> REQUIRED ACTION
For the records that follow, return only the count of lines containing the string "codes".

> TASK DATA
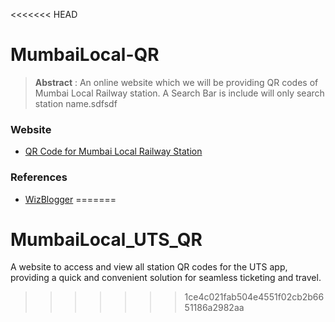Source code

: <<<<<<< HEAD
# MumbaiLocal-QR

> **Abstract** : An online website which we will be providing QR codes of Mumbai Local Railway station. A Search Bar is include will only search station name.sdfsdf

### Website
- [QR Code for Mumbai Local Railway Station](https://mumbailocalqr.netlify.app/)

### References
- [WizBlogger](https://wizblogger.com/uts-qr-codes-for-mumbai-stations/)
=======
# MumbaiLocal_UTS_QR
A website to access and view all station QR codes for the UTS app, providing a quick and convenient solution for seamless ticketing and travel.
>>>>>>> 1ce4c021fab504e4551f02cb2b6651186a2982aa
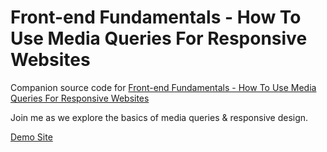 # Front-end Fundamentals - How To Use Media Queries For Responsive Websites

Companion source code for [Front-end Fundamentals - How To Use Media Queries For Responsive Websites](https://www.youtube.com/watch?v=89etNIZzn5g)

Join me as we explore the basics of media queries & responsive design.

[Demo Site](http://veryaustin.com/demo-sites/front-end-fundamentals/media-queries/)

> RESULT OF THE EXERCISE
3